Through the design of architecture, urbanism, and related processes, Elizabeth’s work joins radical pragmatism with a deep value for the culture of design imagination. Her work in practice and research aims to fill in gaps and bring meaningful design to overlooked spaces. This includes projects aimed at adaptive re-use, missing middle housing, urban design, and the creation of socio-technical systems that enable them to have greater and more tangible impact.
Elizabeth’s work in practice is currently focused through Supernormal, a design studio based in Cambridge, Massachusetts, USA. She founded Supernormal to create meaningful and practical change through the design of architecture, urbanism, technology, and contemporary culture. The work of Supernormal imagines and stewards a better built environment through the design of spaces and processes that bring dignity and delight to more people and places. The firm works with clients in both the public and private sectors to produce an authentic, beautiful, and relevant future for the constructed world.
Supernormal celebrates the beauty of the normal, the mundane, and the basic. It uses novel analysis to figure out what makes our built environment tick and explores the power of design to translate the best parts of humanity into the spaces and systems that shape the social and natural spaces of our shared 21st century world. The practice is highly interdisciplinary and collaborative, and it thrives due to the talents and curiosities of the many designers, planners, and technologists who have and continue to work toward a moment in which values-driven design provides leadership for a better world.

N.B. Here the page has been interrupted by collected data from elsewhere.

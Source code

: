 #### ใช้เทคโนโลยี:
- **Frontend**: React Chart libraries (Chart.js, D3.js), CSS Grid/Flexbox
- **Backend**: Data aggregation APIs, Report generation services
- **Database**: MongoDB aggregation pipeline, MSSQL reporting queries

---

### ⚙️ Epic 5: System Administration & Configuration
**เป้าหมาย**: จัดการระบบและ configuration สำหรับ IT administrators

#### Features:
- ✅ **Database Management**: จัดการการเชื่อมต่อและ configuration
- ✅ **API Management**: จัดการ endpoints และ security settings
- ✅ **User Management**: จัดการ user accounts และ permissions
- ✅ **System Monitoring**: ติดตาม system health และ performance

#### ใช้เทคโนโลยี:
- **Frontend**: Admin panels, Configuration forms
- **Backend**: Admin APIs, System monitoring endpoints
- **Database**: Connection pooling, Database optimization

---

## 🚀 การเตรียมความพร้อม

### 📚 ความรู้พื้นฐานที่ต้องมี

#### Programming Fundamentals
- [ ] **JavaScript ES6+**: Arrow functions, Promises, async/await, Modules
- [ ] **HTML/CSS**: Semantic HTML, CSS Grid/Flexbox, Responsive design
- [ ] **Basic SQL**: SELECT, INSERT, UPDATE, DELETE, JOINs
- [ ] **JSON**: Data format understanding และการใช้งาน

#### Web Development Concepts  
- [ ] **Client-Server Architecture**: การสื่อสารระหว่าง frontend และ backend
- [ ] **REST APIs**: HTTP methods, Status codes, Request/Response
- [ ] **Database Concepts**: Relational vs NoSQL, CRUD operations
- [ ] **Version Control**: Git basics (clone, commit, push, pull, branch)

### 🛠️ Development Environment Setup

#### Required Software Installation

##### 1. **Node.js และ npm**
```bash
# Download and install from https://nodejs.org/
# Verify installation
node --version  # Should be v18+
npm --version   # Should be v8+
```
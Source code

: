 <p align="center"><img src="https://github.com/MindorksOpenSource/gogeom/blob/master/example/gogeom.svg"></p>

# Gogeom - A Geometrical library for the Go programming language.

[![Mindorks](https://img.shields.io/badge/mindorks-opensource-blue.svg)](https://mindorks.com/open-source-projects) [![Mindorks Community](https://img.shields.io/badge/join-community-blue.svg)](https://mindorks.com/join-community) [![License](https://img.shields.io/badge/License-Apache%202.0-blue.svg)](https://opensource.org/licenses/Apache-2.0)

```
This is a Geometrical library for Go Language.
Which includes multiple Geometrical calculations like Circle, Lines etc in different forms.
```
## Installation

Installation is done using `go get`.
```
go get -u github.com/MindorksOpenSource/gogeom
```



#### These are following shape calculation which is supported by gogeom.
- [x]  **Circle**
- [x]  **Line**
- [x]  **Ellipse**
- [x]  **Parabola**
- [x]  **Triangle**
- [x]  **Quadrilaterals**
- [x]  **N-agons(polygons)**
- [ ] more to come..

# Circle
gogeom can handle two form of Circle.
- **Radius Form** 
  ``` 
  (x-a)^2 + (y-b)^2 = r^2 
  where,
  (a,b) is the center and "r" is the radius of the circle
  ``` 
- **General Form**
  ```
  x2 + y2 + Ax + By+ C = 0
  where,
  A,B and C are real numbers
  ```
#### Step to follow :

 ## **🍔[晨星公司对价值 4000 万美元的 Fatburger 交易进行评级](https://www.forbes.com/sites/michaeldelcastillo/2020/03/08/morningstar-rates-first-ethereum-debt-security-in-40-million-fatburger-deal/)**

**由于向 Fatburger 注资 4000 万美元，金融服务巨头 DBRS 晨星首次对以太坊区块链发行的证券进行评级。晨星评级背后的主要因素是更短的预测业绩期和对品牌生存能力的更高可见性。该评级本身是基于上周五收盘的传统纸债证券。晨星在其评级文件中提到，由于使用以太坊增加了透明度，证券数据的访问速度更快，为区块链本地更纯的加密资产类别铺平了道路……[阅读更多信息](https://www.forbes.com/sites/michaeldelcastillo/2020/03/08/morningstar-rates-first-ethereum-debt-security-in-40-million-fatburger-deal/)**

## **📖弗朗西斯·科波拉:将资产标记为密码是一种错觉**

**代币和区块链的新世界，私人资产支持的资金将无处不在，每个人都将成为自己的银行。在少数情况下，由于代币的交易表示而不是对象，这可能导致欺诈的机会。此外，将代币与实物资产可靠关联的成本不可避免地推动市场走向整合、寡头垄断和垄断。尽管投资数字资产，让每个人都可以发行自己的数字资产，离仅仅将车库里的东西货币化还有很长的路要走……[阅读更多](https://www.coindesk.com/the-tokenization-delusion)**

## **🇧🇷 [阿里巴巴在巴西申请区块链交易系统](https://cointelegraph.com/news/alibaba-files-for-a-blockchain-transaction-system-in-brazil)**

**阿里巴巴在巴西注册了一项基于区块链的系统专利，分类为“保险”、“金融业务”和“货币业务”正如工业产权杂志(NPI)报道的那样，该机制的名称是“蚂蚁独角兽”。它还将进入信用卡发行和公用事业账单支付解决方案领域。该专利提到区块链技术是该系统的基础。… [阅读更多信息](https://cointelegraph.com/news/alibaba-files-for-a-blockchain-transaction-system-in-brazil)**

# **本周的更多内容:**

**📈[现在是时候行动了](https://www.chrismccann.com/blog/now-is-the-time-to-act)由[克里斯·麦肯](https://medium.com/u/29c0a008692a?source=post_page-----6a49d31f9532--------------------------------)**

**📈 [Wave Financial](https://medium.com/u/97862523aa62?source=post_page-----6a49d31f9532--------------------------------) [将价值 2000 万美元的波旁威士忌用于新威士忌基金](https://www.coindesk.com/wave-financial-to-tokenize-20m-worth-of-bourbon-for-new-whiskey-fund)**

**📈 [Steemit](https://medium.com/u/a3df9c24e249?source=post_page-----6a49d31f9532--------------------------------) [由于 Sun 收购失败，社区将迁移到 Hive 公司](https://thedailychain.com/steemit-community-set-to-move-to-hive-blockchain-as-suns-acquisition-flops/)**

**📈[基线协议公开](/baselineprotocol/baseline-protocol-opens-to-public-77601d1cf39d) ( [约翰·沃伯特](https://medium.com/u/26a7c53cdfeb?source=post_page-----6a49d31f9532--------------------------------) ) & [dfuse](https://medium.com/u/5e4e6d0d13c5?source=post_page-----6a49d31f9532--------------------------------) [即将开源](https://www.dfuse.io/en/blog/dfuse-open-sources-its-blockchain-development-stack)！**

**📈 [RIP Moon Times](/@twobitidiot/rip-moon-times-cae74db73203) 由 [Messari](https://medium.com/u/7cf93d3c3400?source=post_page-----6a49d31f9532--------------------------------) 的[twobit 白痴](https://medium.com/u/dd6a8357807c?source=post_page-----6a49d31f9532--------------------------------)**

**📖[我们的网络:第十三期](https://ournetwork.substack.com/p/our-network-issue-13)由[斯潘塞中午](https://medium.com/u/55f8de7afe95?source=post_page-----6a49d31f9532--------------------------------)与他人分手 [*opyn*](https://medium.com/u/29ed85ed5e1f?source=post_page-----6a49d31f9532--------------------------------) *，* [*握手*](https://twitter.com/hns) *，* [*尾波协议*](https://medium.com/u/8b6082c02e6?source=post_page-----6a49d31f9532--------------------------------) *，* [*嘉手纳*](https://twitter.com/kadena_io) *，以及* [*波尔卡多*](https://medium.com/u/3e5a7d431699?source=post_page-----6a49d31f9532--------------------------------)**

In the academy, Elizabeth rigorously explores the methods, theories, and technological building blocks that hold the potential to shape the relevance of design practice, and to confront the imperatives of our time. Her research aims to uncover the potentials for scalable and self-limiting systems of design by daylighting, operating upon, and designing new socio-technical systems (design that is dependent upon a messy combination of social and technological systems, and collaboration between them). She explores design that embraces collective creativity, human-machine collaboration, and work that is equally artifact and system.
Her research is always collaborative, and never pure. She understands that building systems for humans and machines to collaborate toward a delightful, just, and sustainable future requires more than individual authorship in our contemporary moment. In her role as principal investigator of the Laboratory for Values in the Built Environment (ViBE Lab) within the Harvard Graduate School of Design (GSD) Laboratory for Design Technologies research collective, Elizabeth’s work is grounded at the architectural scale but disciplinarily agnostic in terms of outcomes and methods. As architecture and design research opens from an artisanal and individual pursuit into a collaborative process informed by large amounts of data and artificial intelligence, she and her colleagues and researchers employ methods and techniques from human-computer interaction, social computing, and urban planning, in addition to those native to her own discipline of architecture. This includes the exploration of an emerging 21st century architectural DNA that is continuously absorbing, synthesizing, and responding to data as we grapple with the often-uncomfortable intersection of decarbonization and cultural meaning.
Elizabeth teaches architecture and design engineering as Assistant Professor in the Practice of Architecture at the GSD. She is deeply devoted to the disciplines of the built environment and thus committed to pursuing their transformation to meet the real challenges of our time. Her original coursework addresses engaged practice, systems linked design, and the changing nature of design instrumentation, all of which inspired her editorial work on Issue 52 of the Harvard Design Magazine and her curatorial and design work in the exhibition Our Artificial Nature. She also teaches a design theory and practice studio within the MSMBA program under a secondary appointment through the School of Engineering and Applied Sciences and the Harvard Business School. Her teaching focuses upon the creation of values-sensitive design methods that balance the rigor and cultural potentials of disciplinary knowledge and technique with the critical need to pursue scalable design impact that is sustainable, equitable, relevant, and delightful.
Elizabeth designs for a future that is beautiful, impure, and messy. She aims to align quantitative and qualitative values to design a nuanced world that reflects and scales the best parts of what it is to be human, together.